Ulusal çıkarların öne çıktığı bir AB

Scholz'un Çin ziyareti, savaş ve ekonomik kriz döneminde AB ülkelerinin parçalanmış diplomasi çabalarına bir örnek olarak gösterilebilir. Batı ile Çin arasındaki küresel jeopolitik çekişmede AB'nin ABD ile tam bir işbirliği içinde mi olacağı yoksa daha realist ve özerk bir dış politika mı izleyeceği tartışmaları alevlenmiş görünüyor. Keza ulusal çıkarlar söz konusu olduğunda AB'nin Orta Doğu'daki konulara bakışının ABD ile farklılık barındırabileceği ihtimali de beliriyor. Bu durum AB'nin kendi içerisindeki ayrışmaları da göz önüne çıkarıyor ve AB'nin zayıfladığı iddialarını savunanların ellerini güçlendiriyor.

Avrupa'nın karşılaştığı en büyük güçlüğün, AB üyesi olsun olmasın tek tek ülkelerin güvenlik ve enerji ihtiyaçları nedeniyle kendi çıkarlarının ötesine geçen ortak bir Avrupa politikası hazırlayamaması olduğu fikrine destek gün geçtikte artıyor.
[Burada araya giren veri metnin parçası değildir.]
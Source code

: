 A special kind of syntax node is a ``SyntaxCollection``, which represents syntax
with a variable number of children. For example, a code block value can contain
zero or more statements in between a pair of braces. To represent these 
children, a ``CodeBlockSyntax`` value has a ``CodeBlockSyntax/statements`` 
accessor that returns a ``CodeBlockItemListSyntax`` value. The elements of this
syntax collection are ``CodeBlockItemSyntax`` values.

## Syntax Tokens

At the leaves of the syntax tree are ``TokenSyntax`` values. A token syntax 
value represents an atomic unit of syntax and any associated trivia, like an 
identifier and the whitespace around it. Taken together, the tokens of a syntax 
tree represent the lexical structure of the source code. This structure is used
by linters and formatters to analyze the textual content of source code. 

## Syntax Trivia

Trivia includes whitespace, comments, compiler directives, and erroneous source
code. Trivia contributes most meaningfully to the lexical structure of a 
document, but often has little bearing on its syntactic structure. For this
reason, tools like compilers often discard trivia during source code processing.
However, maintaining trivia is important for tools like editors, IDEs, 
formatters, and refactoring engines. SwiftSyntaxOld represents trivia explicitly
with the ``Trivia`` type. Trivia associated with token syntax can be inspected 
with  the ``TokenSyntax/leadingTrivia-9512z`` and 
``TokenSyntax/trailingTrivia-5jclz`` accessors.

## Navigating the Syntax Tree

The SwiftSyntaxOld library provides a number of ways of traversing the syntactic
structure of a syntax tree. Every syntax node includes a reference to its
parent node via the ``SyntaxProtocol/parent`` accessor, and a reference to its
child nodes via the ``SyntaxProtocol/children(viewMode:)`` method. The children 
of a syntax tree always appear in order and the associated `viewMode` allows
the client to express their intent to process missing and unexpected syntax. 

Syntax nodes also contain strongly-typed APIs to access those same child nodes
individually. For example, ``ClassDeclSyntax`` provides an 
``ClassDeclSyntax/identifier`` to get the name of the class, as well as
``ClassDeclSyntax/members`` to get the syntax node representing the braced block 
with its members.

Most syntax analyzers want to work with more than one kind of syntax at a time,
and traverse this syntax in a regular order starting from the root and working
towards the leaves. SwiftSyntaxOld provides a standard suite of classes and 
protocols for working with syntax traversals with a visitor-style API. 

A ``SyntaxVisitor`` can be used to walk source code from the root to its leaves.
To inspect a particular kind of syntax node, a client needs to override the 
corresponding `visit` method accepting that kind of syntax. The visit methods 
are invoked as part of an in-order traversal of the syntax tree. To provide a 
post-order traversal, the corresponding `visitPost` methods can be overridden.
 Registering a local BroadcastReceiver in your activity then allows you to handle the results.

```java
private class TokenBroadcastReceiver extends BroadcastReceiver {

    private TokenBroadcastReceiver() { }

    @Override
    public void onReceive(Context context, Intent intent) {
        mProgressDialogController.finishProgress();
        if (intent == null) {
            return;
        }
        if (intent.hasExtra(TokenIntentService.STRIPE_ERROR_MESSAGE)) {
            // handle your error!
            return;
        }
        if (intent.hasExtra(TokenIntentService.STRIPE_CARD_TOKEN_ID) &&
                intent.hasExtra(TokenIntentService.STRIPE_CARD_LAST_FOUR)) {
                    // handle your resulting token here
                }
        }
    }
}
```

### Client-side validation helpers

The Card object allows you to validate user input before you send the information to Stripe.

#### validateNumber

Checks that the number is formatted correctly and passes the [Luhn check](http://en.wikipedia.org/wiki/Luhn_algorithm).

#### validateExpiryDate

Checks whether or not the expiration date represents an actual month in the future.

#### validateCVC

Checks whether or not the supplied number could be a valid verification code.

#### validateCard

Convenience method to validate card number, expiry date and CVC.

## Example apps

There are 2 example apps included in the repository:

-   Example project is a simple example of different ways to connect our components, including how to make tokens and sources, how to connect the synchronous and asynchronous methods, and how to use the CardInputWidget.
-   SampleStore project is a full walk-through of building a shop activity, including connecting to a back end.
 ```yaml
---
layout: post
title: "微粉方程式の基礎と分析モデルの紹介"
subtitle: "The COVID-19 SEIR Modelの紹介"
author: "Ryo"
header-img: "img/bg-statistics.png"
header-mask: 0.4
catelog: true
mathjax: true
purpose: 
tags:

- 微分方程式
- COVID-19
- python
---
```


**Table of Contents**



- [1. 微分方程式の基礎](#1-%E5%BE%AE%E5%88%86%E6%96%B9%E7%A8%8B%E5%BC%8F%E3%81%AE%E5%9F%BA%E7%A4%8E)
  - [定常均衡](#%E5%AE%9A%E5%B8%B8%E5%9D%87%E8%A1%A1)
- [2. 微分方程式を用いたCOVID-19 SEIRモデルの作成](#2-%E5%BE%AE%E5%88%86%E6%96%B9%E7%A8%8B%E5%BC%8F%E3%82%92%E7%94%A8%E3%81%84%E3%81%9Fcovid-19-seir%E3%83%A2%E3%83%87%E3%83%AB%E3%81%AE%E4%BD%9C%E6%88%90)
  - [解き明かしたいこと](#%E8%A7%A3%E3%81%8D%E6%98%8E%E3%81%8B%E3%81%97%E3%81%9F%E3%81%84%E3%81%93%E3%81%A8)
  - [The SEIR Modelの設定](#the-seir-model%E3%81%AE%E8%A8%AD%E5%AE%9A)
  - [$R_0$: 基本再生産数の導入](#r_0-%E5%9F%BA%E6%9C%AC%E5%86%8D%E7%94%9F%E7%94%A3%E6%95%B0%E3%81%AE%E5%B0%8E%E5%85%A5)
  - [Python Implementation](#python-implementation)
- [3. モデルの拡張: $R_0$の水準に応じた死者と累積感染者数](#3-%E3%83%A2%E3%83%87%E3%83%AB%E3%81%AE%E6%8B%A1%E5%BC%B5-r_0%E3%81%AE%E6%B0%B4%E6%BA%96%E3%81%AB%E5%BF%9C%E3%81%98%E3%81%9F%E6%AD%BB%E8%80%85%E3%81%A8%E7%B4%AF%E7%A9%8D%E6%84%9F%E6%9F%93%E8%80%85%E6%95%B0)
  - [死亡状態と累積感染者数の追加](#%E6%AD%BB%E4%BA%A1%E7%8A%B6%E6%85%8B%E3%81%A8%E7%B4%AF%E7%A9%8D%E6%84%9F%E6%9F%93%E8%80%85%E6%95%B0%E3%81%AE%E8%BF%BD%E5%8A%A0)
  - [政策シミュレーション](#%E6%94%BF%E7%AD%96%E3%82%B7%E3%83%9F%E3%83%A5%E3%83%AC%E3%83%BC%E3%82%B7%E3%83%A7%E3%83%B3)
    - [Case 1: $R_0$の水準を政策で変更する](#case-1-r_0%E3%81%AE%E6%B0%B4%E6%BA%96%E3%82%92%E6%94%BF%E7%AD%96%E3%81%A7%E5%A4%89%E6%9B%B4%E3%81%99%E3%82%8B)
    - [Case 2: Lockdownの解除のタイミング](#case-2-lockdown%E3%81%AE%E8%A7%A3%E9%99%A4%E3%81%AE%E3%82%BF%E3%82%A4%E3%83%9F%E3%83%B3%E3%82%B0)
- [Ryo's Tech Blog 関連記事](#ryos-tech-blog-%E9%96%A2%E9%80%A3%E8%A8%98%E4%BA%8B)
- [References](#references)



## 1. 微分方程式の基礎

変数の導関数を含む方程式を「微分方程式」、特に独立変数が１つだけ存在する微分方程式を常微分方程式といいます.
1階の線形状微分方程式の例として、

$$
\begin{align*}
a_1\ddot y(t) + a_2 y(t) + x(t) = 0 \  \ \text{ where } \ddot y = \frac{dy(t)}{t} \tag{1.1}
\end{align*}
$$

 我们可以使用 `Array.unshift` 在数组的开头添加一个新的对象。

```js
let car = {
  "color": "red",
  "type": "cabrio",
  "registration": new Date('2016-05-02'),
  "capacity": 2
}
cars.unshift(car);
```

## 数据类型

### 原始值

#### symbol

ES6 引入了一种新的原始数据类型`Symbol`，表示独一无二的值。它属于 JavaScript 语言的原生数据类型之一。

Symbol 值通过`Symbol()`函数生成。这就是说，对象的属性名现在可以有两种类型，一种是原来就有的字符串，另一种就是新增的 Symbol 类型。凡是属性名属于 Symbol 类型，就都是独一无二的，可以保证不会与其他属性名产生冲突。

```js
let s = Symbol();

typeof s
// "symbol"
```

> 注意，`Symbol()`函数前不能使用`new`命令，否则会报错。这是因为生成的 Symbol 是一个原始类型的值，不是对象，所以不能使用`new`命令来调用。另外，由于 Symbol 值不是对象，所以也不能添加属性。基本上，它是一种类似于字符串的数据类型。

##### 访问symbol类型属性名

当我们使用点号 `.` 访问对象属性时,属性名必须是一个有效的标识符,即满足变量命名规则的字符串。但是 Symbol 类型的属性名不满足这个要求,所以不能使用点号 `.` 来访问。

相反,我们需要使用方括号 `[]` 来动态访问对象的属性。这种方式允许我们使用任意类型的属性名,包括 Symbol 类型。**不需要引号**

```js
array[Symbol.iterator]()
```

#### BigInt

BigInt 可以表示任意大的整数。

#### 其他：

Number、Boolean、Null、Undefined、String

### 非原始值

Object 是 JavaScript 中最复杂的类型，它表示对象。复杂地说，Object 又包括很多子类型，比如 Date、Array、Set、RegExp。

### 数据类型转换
Tabiatıyla ulusal çıkarları önceleyen ve böylelikle parçalanmış bir Avrupa'nın ortaya çıkmasını sağlayan girişimler ve normalleşme aşamasındaki bir Orta Doğu'nun bölgesel aktörlerle olan parçalı ilişkisi, Orta Doğu'da bölünmeleri daha da derinleştirebilir. Bu durum Orta Doğu'daki normalleşme çabalarını zedeleyebilir. Bununla birlikte küresel jeopolitik mücadele de Ukrayna-Rusya savaşının uzamasıyla ve AB üyesi ülkelerin tutumlarıyla farklı bir aşamaya evrilebilir.